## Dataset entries
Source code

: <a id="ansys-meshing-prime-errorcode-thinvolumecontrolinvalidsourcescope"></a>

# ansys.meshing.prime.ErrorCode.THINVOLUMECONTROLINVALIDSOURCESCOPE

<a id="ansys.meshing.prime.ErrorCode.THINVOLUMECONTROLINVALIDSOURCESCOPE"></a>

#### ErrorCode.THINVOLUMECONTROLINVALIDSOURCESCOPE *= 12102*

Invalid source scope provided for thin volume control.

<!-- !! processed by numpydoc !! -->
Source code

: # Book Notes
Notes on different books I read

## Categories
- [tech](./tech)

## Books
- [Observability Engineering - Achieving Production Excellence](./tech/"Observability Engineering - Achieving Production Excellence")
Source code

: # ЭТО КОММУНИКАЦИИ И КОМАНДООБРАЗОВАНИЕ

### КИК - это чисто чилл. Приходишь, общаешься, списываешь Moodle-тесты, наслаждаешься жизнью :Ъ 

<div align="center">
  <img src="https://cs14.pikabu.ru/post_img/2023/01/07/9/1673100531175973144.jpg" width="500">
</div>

## ACTIVITY
Scan the data above for the word "Notes". Copy every line in which it is found.

## WRITTEN SOLUTION
: # Book Notes
Notes on different books I read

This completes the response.